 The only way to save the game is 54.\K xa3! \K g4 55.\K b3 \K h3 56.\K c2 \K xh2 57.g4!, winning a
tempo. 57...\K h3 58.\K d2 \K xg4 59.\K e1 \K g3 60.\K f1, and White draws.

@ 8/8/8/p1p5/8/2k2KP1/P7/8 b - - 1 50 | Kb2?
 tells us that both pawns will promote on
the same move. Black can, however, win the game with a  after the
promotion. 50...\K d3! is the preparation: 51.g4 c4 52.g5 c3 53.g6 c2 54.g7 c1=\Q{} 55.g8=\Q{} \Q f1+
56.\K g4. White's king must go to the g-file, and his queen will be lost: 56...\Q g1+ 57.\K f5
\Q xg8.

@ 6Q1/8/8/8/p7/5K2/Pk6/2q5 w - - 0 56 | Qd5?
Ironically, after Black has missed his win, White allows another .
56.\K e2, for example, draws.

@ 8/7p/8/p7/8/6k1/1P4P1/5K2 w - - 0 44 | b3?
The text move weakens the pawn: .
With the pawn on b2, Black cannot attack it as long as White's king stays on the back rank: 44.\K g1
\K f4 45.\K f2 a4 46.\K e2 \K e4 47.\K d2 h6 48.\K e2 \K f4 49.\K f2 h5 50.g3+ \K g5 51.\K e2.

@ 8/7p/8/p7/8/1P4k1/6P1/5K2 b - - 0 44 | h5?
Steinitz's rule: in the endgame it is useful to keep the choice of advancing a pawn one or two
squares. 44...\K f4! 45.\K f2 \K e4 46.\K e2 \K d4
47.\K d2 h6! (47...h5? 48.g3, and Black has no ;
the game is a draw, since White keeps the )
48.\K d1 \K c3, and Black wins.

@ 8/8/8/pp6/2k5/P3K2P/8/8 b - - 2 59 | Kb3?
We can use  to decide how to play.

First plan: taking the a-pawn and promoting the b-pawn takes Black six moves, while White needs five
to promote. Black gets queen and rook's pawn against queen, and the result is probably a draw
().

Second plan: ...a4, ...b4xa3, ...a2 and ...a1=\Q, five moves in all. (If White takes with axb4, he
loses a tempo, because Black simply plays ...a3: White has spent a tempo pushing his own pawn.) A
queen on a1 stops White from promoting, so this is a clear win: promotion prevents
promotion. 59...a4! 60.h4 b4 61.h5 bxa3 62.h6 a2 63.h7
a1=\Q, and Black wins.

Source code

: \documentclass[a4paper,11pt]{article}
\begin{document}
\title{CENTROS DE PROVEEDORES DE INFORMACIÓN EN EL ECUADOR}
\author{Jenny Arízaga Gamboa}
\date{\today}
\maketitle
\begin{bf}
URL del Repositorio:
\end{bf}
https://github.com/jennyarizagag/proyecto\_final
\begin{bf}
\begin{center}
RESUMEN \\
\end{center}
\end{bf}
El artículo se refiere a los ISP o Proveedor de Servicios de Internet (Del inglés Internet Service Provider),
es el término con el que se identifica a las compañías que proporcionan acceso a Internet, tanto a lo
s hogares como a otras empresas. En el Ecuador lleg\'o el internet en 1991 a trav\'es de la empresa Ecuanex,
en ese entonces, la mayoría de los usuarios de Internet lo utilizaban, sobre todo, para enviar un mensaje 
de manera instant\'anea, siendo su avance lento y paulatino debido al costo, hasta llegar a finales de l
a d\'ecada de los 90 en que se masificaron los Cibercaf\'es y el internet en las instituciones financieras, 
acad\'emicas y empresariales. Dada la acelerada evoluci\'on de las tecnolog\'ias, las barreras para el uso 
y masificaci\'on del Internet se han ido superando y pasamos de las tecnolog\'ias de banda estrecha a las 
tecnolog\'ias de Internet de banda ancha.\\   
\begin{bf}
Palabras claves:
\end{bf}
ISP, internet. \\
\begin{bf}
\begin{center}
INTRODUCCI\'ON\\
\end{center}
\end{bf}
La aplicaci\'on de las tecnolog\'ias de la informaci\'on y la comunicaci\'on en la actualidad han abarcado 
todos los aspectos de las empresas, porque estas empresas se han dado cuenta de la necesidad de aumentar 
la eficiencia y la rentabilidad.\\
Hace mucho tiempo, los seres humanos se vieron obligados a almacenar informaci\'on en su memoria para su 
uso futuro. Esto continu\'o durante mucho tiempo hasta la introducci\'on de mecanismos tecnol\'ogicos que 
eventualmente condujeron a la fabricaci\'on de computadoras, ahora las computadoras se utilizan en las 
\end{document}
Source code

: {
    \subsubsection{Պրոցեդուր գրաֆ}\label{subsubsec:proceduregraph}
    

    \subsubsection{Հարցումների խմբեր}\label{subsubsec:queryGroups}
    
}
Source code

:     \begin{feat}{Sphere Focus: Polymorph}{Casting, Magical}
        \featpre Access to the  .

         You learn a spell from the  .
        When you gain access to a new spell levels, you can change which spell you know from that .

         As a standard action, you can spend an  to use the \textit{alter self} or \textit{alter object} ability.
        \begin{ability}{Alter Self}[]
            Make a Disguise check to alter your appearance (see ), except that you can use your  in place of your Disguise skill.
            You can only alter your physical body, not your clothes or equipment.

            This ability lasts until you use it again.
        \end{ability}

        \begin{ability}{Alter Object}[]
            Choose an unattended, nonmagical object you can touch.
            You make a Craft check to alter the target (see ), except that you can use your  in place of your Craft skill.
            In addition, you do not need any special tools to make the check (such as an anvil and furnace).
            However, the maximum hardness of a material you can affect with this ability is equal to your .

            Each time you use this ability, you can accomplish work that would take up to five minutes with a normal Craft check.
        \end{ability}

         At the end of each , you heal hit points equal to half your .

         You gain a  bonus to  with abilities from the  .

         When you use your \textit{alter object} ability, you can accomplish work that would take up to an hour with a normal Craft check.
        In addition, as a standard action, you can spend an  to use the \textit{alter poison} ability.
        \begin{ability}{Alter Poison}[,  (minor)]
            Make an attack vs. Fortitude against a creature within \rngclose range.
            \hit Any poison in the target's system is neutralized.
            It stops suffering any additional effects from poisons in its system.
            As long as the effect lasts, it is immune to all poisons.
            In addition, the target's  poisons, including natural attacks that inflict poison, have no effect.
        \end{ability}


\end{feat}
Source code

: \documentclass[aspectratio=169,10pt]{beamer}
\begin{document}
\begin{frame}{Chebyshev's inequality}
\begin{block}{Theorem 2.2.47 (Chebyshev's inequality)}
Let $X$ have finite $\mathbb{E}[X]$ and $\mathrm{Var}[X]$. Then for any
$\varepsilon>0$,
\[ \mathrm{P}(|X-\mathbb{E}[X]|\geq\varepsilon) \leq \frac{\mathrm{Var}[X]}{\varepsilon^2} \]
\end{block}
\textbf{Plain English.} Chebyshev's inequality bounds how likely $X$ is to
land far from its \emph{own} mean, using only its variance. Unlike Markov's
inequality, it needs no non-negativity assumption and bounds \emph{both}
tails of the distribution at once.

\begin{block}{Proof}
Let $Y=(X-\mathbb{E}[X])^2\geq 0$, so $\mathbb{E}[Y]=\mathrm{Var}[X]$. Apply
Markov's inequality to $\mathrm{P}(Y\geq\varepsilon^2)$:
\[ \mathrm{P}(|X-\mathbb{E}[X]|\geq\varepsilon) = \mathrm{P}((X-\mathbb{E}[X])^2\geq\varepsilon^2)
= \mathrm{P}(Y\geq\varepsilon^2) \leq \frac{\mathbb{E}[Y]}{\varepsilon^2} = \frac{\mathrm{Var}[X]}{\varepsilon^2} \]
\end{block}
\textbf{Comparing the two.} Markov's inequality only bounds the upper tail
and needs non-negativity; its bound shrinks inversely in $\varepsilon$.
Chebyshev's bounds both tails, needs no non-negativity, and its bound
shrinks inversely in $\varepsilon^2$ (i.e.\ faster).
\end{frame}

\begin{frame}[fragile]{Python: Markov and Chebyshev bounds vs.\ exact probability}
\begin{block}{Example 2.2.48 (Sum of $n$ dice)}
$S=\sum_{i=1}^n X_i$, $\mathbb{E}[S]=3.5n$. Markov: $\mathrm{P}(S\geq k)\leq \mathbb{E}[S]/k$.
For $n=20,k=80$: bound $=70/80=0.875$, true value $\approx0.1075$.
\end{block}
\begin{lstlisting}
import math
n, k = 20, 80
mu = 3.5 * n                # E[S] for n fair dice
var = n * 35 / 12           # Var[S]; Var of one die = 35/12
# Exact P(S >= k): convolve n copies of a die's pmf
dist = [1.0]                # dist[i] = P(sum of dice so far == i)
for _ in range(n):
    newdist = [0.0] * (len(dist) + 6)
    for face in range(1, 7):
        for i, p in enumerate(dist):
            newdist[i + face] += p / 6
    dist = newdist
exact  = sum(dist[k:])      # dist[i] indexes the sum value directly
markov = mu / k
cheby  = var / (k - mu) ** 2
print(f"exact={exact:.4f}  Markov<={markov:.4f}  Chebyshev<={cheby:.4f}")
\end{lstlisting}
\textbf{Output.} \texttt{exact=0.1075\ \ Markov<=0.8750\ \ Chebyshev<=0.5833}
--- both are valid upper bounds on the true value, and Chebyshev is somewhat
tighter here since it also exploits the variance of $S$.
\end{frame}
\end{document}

• _What you will do_: Copy, exactly and only, the lines above that begin with the one containing "56.\K e2, for example, draws." and finish with the one containing "With the pawn".

• _Task solution_:
56.\K e2, for example, draws.

@ 8/7p/8/p7/8/6k1/1P4P1/5K2 w - - 0 44 | b3?
The text move weakens the pawn: .
With the pawn on b2, Black cannot attack it as long as White's king stays on the back rank: 44.\K g1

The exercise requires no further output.